# Emptying toilets



## lindybell (Jun 9, 2007)

Hi

We were in Lymington/Keyhaven in Hampshire last weekend. We were parked on a road leading to the beach where we planned to stay overnight with one or two other vans doing the same.

About 9pm, still daylight, we could see some activity up ahead from the van about 100yds in front of us. We were intrigued until we realised what was happening.

The footpath at the side of the vans was raised and down the other side (away from the road) in full view of us and anyone else who happened to go past and very close to the footpath they started to dig a hole. Next thing out came the toilet tank and contents deposited in said hole!

There is a toilet block just 1 mile down the road I would have thought that might have been better than digging a hole next to a pubilc footpath.

I was shocked to say the least. Its a great place to park, no restrictions for motor caravans no parking meters or nonsense like that. How long will it be though before Motor caravans are banned if this is what is happening.

We enjoy wild parking when we can but when we need to empty our toilet or fill up with water then we go on a site and pay for the privilege.

Perhaps its just me but I would be keen to hear any one else's point of view on this.

Lindybell


----------



## Suenliam (Mar 22, 2006)

disgusting :x :x :x 

Why is this in the France touring bit? French toilets are much improved and although some French people do tend to use the countryside as a big toilet, I have never seen anyone there do such a thing. Perhaps this is a good enough reason to get disposal facilities about the countryside here?

Sue


----------



## Suenliam (Mar 22, 2006)

Just had another thought - if people could do such a thing I'm a bit surprised they even bothered to dig a hole first.

Sue


----------



## erneboy (Feb 8, 2007)

Not that I would do it but I remember reading in a leaflet from one of the clubs that this was OK, Alan


----------



## peedee (May 10, 2005)

It is quite a common practice on rallies in farmers fields if there is not another alternative. And as for fulltimers on the canals they dump it by the tow path all the time if they are using casette toilets and have no holding tanks.

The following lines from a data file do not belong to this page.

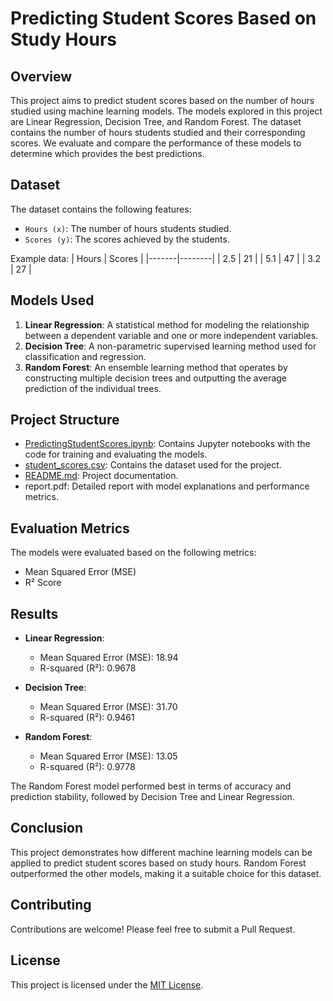 # Predicting Student Scores Based on Study Hours

## Overview
This project aims to predict student scores based on the number of hours studied using machine learning models. The models explored in this project are Linear Regression, Decision Tree, and Random Forest. The dataset contains the number of hours students studied and their corresponding scores. We evaluate and compare the performance of these models to determine which provides the best predictions.

## Dataset
The dataset contains the following features:
- `Hours (x)`: The number of hours students studied.
- `Scores (y)`: The scores achieved by the students.

Example data:
| Hours | Scores |
|-------|--------|
| 2.5   | 21     |
| 5.1   | 47     |
| 3.2   | 27     |

## Models Used
1. **Linear Regression**: A statistical method for modeling the relationship between a dependent variable and one or more independent variables.
2. **Decision Tree**: A non-parametric supervised learning method used for classification and regression.
3. **Random Forest**: An ensemble learning method that operates by constructing multiple decision trees and outputting the average prediction of the individual trees.

## Project Structure
- [PredictingStudentScores.ipynb](https://github.com/Saemfany/PredictingStudentScores/blob/fdc593e5685941e8d29d609fa24f98c8cf49a7ac/PredictingStudentScores.ipynb): Contains Jupyter notebooks with the code for training and evaluating the models.
- [student_scores.csv](https://github.com/Saemfany/PredictingStudentScores/blob/fdc593e5685941e8d29d609fa24f98c8cf49a7ac/student_scores.csv): Contains the dataset used for the project.
- [README.md](): Project documentation.
- report.pdf: Detailed report with model explanations and performance metrics.

## Evaluation Metrics
The models were evaluated based on the following metrics:
- Mean Squared Error (MSE)
- R² Score

## Results
- **Linear Regression**:
  - Mean Squared Error (MSE): 18.94
  - R-squared (R²): 0.9678
  
- **Decision Tree**:
  - Mean Squared Error (MSE): 31.70
  - R-squared (R²): 0.9461
  
- **Random Forest**:
  - Mean Squared Error (MSE): 13.05
  - R-squared (R²): 0.9778
  
The Random Forest model performed best in terms of accuracy and prediction stability, followed by Decision Tree and Linear Regression.

## Conclusion
This project demonstrates how different machine learning models can be applied to predict student scores based on study hours. Random Forest outperformed the other models, making it a suitable choice for this dataset.

## Contributing
Contributions are welcome! Please feel free to submit a Pull Request.

## License
This project is licensed under the [MIT License](https://github.com/Saemfany/PredictingStudentScores/blob/6b6461718ab48e3a84ef896c541e37fd876e0cf0/LICENSE).
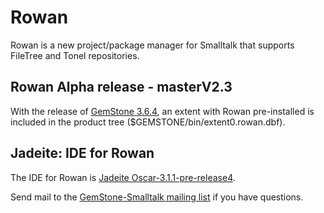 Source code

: # Rowan

Rowan is a new project/package manager for Smalltalk that supports FileTree and Tonel repositories.

## Rowan Alpha release - masterV2.3
With the release of [GemStone 3.6.4](https://gemtalksystems.com/products/gs64/versions36x/), an extent with Rowan pre-installed is included in the product tree ($GEMSTONE/bin/extent0.rowan.dbf).

## Jadeite: IDE for Rowan
The IDE for Rowan is [Jadeite Oscar-3.1.1-pre-release4](https://github.com/GemTalk/Jadeite/releases/tag/Oscar-3.1.1-pre-release4).

Send mail to the [GemStone-Smalltalk mailing list](https://lists.gemtalksystems.com/mailman/listinfo/gemstone-smalltalk) if you have questions.

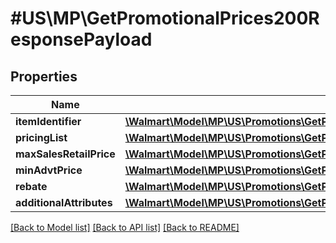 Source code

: # #US\MP\GetPromotionalPrices200ResponsePayload

## Properties

Name | Type | Description | Notes
------------ | ------------- | ------------- | -------------
**itemIdentifier** | [**\Walmart\Model\MP\US\Promotions\GetPromotionalPrices200ResponsePayloadItemIdentifier**](GetPromotionalPrices200ResponsePayloadItemIdentifier.md) |  |
**pricingList** | [**\Walmart\Model\MP\US\Promotions\GetPromotionalPrices200ResponsePayloadPricingList**](GetPromotionalPrices200ResponsePayloadPricingList.md) |  |
**maxSalesRetailPrice** | [**\Walmart\Model\MP\US\Promotions\GetPromotionalPrices200ResponsePayloadPricingListPricingInnerCurrentPriceValue**](GetPromotionalPrices200ResponsePayloadPricingListPricingInnerCurrentPriceValue.md) |  | [optional]
**minAdvtPrice** | [**\Walmart\Model\MP\US\Promotions\GetPromotionalPrices200ResponsePayloadPricingListPricingInnerCurrentPriceValue**](GetPromotionalPrices200ResponsePayloadPricingListPricingInnerCurrentPriceValue.md) |  | [optional]
**rebate** | [**\Walmart\Model\MP\US\Promotions\GetPromotionalPrices200ResponsePayloadRebate**](GetPromotionalPrices200ResponsePayloadRebate.md) |  | [optional]
**additionalAttributes** | [**\Walmart\Model\MP\US\Promotions\GetPromotionalPrices200ResponsePayloadAdditionalAttributes**](GetPromotionalPrices200ResponsePayloadAdditionalAttributes.md) |  | [optional]


[[Back to Model list]](../) [[Back to API list]](../../Api/US/MP) [[Back to README]](../../README.md)
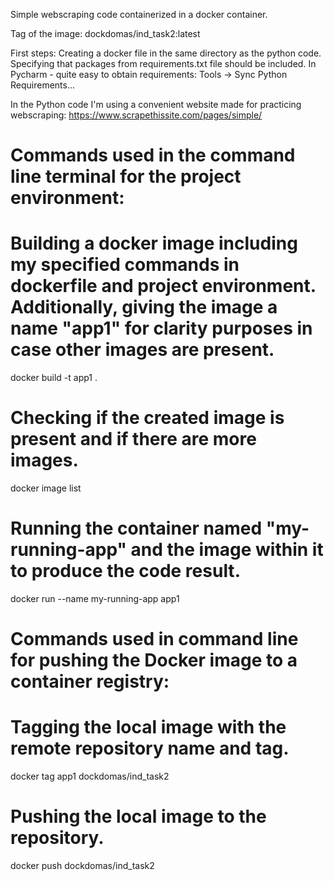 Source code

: Simple webscraping code containerized in a docker container.

Tag of the image:
dockdomas/ind_task2:latest

First steps:
Creating a docker file in the same directory as the python code.
Specifying that packages from requirements.txt file should be included.
In Pycharm - quite easy to obtain requirements: Tools -> Sync Python Requirements...

In the Python code I'm using a convenient website made for practicing webscraping: https://www.scrapethissite.com/pages/simple/

# Commands used in the command line terminal for the project environment:

# Building a docker image including my specified commands in dockerfile and project environment. Additionally, giving the image a name "app1" for clarity purposes in case other images are present.
docker build -t app1 . 


# Checking if the created image is present and if there are more images.
docker image list


# Running the container named "my-running-app" and the image within it to produce the code result.
docker run --name my-running-app app1


# Commands used in command line for pushing the Docker image to a container registry:

# Tagging the local image with the remote repository name and tag.
docker tag app1 dockdomas/ind_task2


# Pushing the local image to the repository.
docker push dockdomas/ind_task2


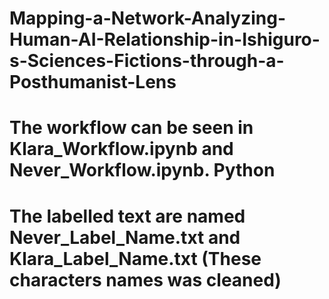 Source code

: # Mapping-a-Network-Analyzing-Human-AI-Relationship-in-Ishiguro-s-Sciences-Fictions-through-a-Posthumanist-Lens
# The workflow can be seen in Klara_Workflow.ipynb and Never_Workflow.ipynb. Python
# The labelled text are named Never_Label_Name.txt and Klara_Label_Name.txt (These characters names was cleaned)
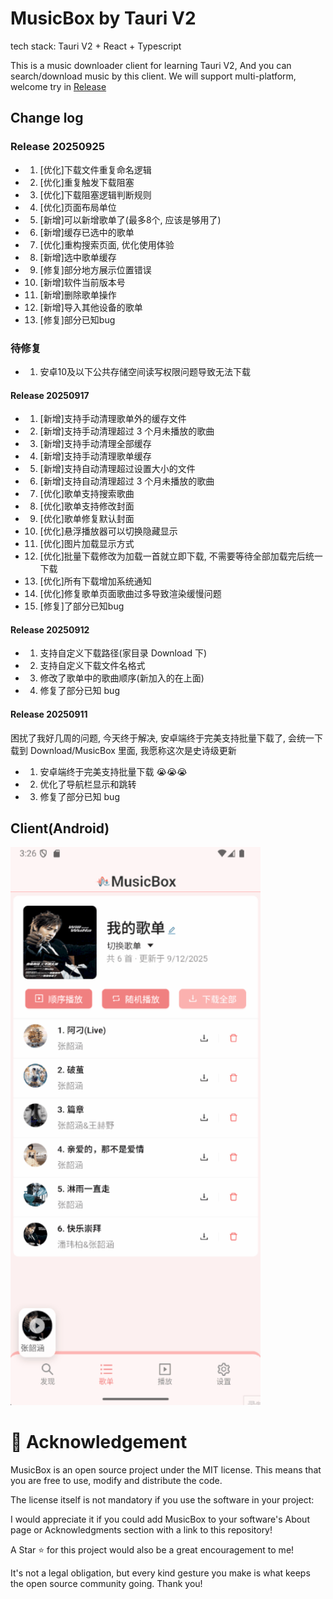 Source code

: # MusicBox by Tauri V2

tech stack: Tauri V2 + React + Typescript

This is a music downloader client for learning Tauri V2, And you can search/download music by this client.
We will support multi-platform, welcome try in [Release](https://github.com/KrisShin/musicbox/releases)

## Change log

### Release 20250925
- 1. [优化]下载文件重复命名逻辑 
- 2. [优化]重复触发下载阻塞 
- 3. [优化]下载阻塞逻辑判断规则
- 4. [优化]页面布局单位
- 5. [新增]可以新增歌单了(最多8个, 应该是够用了)
- 6. [新增]缓存已选中的歌单
- 7. [优化]重构搜索页面, 优化使用体验
- 8. [新增]选中歌单缓存
- 9. [修复]部分地方展示位置错误
- 10. [新增]软件当前版本号
- 11. [新增]删除歌单操作
- 12. [新增]导入其他设备的歌单
- 13. [修复]部分已知bug

### 待修复
- 1. 安卓10及以下公共存储空间读写权限问题导致无法下载

#### Release 20250917

- 1. [新增]支持手动清理歌单外的缓存文件
- 2. [新增]支持手动清理超过 3 个月未播放的歌曲
- 3. [新增]支持手动清理全部缓存
- 4. [新增]支持手动清理歌单缓存
- 5. [新增]支持自动清理超过设置大小的文件
- 6. [新增]支持自动清理超过 3 个月未播放的歌曲
- 7. [优化]歌单支持搜索歌曲
- 8. [优化]歌单支持修改封面
- 9. [优化]歌单修复默认封面
- 10. [优化]悬浮播放器可以切换隐藏显示
- 11. [优化]图片加载显示方式
- 12. [优化]批量下载修改为加载一首就立即下载, 不需要等待全部加载完后统一下载
- 13. [优化]所有下载增加系统通知
- 14. [优化]修复歌单页面歌曲过多导致渲染缓慢问题
- 15. [修复]了部分已知bug

#### Release 20250912

- 1. 支持自定义下载路径(家目录 Download 下)
- 2. 支持自定义下载文件名格式
- 3. 修改了歌单中的歌曲顺序(新加入的在上面)
- 4. 修复了部分已知 bug

#### Release 20250911

困扰了我好几周的问题, 今天终于解决, 安卓端终于完美支持批量下载了, 会统一下载到 Download/MusicBox 里面, 我愿称这次是史诗级更新

- 1. 安卓端终于完美支持批量下载 😭😭😭
- 2. 优化了导航栏显示和跳转
- 3. 修复了部分已知 bug

## Client(Android)

<img src="/assets/example.gif" width="400px" alt="Desktop client">

# 🌟 Acknowledgement

MusicBox is an open source project under the MIT license. This means that you are free to use, modify and distribute the code.

The license itself is not mandatory if you use the software in your project:

I would appreciate it if you could add MusicBox to your software's About page or Acknowledgments section with a link to this repository!

A Star ⭐ for this project would also be a great encouragement to me!

It's not a legal obligation, but every kind gesture you make is what keeps the open source community going. Thank you!
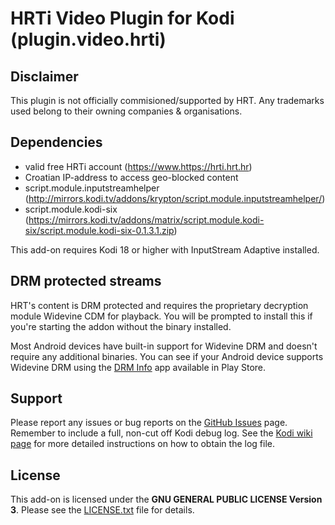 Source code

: # HRTi Video Plugin for Kodi (plugin.video.hrti)

## Disclaimer
This plugin is not officially commisioned/supported by HRT.
Any trademarks used belong to their owning companies & organisations.

## Dependencies
 * valid free HRTi account (https://www.https://hrti.hrt.hr)
 * Croatian IP-address to access geo-blocked content
 * script.module.inputstreamhelper (http://mirrors.kodi.tv/addons/krypton/script.module.inputstreamhelper/)
 * script.module.kodi-six (https://mirrors.kodi.tv/addons/matrix/script.module.kodi-six/script.module.kodi-six-0.1.3.1.zip)

This add-on requires Kodi 18 or higher with InputStream Adaptive installed.

## DRM protected streams
HRT's content is DRM protected and requires the proprietary decryption module Widevine CDM for playback. You will be prompted to install this if you're starting the addon without the binary installed.
 
Most Android devices have built-in support for Widevine DRM and doesn't require any additional binaries. You can see if your Android device supports Widevine DRM using the [DRM Info](https://play.google.com/store/apps/details?id=com.androidfung.drminfo) app available in Play Store.

## Support
Please report any issues or bug reports on the [GitHub Issues](https://github.com/nirvana-7777/plugin.video.hrti/issues) page. Remember to include a full, non-cut off Kodi debug log. See the [Kodi wiki page](http://kodi.wiki/view/Log_file/Advanced) for more detailed instructions on how to obtain the log file.

## License
This add-on is licensed under the **GNU GENERAL PUBLIC LICENSE Version 3**. Please see the [LICENSE.txt](LICENSE.txt) file for details.
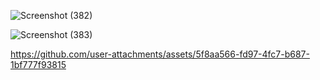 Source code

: ![Screenshot (382)](https://github.com/user-attachments/assets/41ee0888-e5ea-4245-ae82-4115bc099035)

![Screenshot (383)](https://github.com/user-attachments/assets/63b67aab-867f-41c1-b6ba-c0fce143544e)

https://github.com/user-attachments/assets/5f8aa566-fd97-4fc7-b687-1bf777f93815
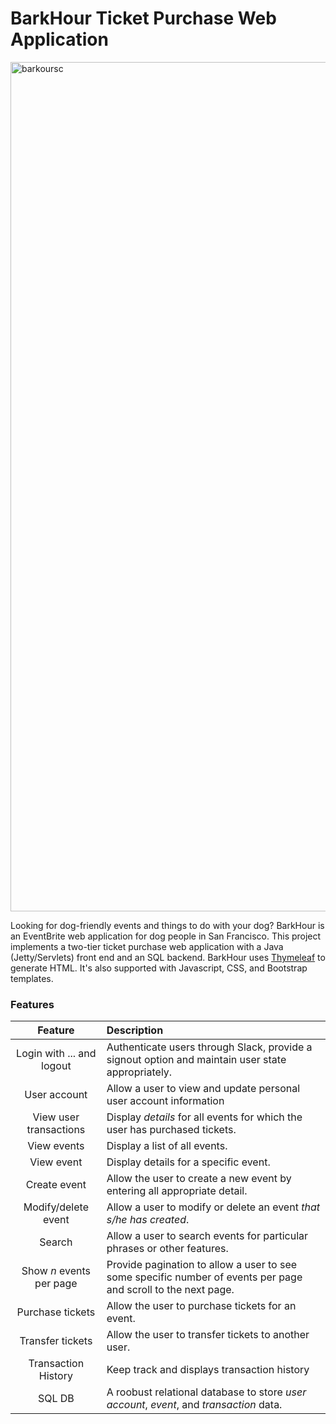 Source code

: BarkHour Ticket Purchase Web Application
===========================================

<img width="1359" alt="barkoursc" src="https://user-images.githubusercontent.com/60201466/170530690-ee45683d-9118-4af5-b803-962f2dbc3a57.png">

Looking for dog-friendly events and things to do with your dog? BarkHour is an EventBrite web application for dog people in San Francisco. This project implements a two-tier ticket purchase web application with a Java (Jetty/Servlets) front end and an SQL backend. BarkHour uses [Thymeleaf](https://www.thymeleaf.org/) to generate HTML. It's also supported with Javascript, CSS, and Bootstrap templates.

### Features

| Feature         | Description |
| :-------------:| :-----|
| Login with ... and logout | Authenticate users through Slack, provide a signout option and maintain user state appropriately.|
|User account | Allow a user to view and update personal user account information | 
| View user transactions | Display *details* for all events for which the user has purchased tickets. |
| View events | Display a list of all events. |
| View event | Display details for a specific event. |
| Create event | Allow the user to create a new event by entering all appropriate detail. |
| Modify/delete event | Allow a user to modify or delete an event *that s/he has created*.|
| Search | Allow a user to search events for particular phrases or other features. |
| Show *n* events per page | Provide pagination to allow a user to see some specific number of events per page and scroll to the next page. |
| Purchase tickets | Allow the user to purchase tickets for an event. |
| Transfer tickets | Allow the user to transfer tickets to another user. |
| Transaction History | Keep track and displays transaction history |
| SQL DB | A roobust relational database to store *user account*, *event*, and *transaction* data.|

I think it is distasteful to do it by the side of a public path though and motorhomers have plenty of other altenatives available to them.

peedee


----------



## lindybell (Jun 9, 2007)

Sorry put it in French touring by mistake. Think someone has corrected it for me now, thank you.


----------



## hogan (Oct 31, 2006)

You should have taken his reg number and posted it on here.


----------



## Carl_n_Flo (May 10, 2005)

Agree, that in this 'modern' age and with the facilities available to us, that this should not need to happen.............however (as has already been said) it is still quite common on rally fields in remote places, and was accepted practice in the early days of motorcaravanning (60's and 70's).

At least they dug a hole and not just tipped it into a bush!!!!

Carl


----------



## Oscarmax (Mar 3, 2011)

We have seen this before at Micheal Woods motorway services, some morons had been emptying there cassette on the verges by the caravan parking area.


----------



## grizzlyj (Oct 14, 2008)

Hi

I have read that in soil, with all the "bugs" in the topsoil 1' down is the best and it will get broken down quickly. Sand has less things living in it so 3' down is required, having burnt the loo roll and of course no chemicals.

That close is inconsiderate though.

8O


----------



## pneumatician (May 1, 2005)

Standard practice on Scout Camps, probably the armed forces too.

The "george" pit is much deeper than 12" though as I recall more like 36". Kids used to love digging the "George".


Steve


----------



## mandyandandy (Oct 1, 2006)

As a Girl Guide many years ago it was one of the first tasks when we arrived was to dig the trench and pitch the loo tent over the top of it. 

Last year on a CC&C rally we stayed on a children's play farm and the farmer had got his digger and took out a shallow patch (not far from stewards much to there dismay) for everyone to drop their loo tanks into and he said he would just cover it up when we had gone. 

As long as the hole was deep enough for anything not to resurface then I suppose it wouldn't do too much harm. Couldn't do it myself, even on the rally I couldn't, brought it home to empty. :roll: :roll: 

Mandy


----------